With most of January behind me, and two paychecks deposited and accounted for, I am surprised at what I have already learned from my new way of tracking my expenses and monitoring my spending.
What have I learned? Tracking my cash flow visually instead of mentally makes me far more inclined to watch when, where, and on what I am spending money. Given that I do not spend casually or freely to begin with, this revelation has made my current strict money policy a little more flexible.
So I was thrilled to read that my personal discovery was validated by Norm Brodsky, a columnist for the magazine Inc.
Inc. is a magazine aimed at entrepreneurs, business start-ups, and small businesses. I first read it back in the 90s after I received a free subscription as a lawyer. A few years ago, after a long hiatus, I subscribed again.
I'm not an entrepreneur. I'm not a venture capitalist. I am not burning (or even warming) with desire to start a business. But I do find the magazine irresistible. One of the many features I look forward to is Norm's monthly column, "Street Smarts."

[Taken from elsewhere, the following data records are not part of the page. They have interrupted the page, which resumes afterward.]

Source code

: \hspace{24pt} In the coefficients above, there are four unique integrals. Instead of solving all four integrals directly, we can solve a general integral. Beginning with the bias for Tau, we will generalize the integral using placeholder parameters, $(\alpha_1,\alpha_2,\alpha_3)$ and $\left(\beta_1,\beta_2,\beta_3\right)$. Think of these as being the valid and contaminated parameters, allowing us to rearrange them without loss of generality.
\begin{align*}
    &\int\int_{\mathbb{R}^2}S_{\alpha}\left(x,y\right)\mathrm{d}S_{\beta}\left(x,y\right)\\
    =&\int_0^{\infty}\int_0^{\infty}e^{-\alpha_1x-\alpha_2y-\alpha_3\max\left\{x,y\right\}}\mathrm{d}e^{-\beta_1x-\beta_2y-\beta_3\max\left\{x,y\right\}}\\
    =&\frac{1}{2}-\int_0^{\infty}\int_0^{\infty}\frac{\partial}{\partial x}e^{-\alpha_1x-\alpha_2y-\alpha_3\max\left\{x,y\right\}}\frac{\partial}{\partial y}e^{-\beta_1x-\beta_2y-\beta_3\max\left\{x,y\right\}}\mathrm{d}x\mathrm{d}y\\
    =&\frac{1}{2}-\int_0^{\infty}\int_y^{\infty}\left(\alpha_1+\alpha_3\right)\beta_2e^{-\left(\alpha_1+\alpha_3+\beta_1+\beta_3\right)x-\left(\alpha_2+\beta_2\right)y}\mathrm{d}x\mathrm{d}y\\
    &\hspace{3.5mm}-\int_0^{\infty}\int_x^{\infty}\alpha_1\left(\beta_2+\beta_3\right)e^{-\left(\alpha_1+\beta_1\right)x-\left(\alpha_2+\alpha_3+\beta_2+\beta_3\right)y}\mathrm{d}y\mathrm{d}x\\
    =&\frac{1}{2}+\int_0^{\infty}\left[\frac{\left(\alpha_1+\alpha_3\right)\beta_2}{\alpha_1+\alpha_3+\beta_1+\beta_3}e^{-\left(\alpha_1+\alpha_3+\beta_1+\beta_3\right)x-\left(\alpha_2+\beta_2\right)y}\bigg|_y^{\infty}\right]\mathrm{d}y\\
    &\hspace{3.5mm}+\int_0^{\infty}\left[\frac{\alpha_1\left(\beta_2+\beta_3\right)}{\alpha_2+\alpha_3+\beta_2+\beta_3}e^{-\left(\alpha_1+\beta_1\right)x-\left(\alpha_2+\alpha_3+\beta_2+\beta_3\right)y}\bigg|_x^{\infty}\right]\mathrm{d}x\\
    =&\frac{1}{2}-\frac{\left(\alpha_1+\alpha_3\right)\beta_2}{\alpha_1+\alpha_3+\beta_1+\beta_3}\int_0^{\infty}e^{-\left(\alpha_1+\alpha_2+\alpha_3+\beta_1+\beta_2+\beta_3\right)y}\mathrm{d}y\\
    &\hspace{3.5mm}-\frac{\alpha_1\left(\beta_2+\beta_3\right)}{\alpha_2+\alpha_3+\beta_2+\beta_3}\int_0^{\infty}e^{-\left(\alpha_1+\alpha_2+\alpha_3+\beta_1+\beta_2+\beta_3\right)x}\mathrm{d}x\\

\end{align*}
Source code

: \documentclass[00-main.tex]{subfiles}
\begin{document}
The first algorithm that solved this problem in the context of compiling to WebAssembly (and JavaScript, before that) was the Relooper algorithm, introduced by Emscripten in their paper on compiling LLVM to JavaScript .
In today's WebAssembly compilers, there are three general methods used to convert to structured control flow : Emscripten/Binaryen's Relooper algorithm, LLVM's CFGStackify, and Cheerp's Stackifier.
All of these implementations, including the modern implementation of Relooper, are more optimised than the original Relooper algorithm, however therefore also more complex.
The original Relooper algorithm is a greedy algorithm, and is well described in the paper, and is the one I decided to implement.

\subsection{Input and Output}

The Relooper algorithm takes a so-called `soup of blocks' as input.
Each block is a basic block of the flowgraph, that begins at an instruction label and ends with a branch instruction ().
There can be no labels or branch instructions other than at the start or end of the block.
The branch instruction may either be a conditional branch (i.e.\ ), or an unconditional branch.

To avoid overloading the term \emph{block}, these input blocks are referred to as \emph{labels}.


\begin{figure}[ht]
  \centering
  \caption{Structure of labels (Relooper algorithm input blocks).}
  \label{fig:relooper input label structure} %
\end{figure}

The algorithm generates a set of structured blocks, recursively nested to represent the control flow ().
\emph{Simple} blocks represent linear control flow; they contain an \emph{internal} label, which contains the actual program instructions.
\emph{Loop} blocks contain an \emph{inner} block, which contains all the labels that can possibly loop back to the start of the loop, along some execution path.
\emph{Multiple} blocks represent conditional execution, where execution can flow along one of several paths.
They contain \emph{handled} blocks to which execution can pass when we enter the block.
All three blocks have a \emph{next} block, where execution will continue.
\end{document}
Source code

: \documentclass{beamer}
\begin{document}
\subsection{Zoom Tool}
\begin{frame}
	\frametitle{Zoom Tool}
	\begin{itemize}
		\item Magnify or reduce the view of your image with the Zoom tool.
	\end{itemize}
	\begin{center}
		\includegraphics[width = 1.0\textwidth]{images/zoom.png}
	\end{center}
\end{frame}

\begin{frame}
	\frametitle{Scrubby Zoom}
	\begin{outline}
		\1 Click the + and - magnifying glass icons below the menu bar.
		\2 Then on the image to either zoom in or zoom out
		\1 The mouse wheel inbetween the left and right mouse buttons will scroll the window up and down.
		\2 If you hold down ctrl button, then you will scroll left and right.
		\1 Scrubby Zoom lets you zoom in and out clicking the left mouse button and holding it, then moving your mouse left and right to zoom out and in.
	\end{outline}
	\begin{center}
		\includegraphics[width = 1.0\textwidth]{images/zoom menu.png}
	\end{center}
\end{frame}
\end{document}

In the most recent issue, Norm wrote about getting a feel for one's new business by setting aside the spreadsheet and the P & L statements and approaching the company finances differently. "By writing the numbers down [by hand] and doing the calculations yourself, you begin to have a feel for the relationships between them."
Norm is right. And somehow I managed to stumble on that insight when I reassessed my financial forecast for 2017.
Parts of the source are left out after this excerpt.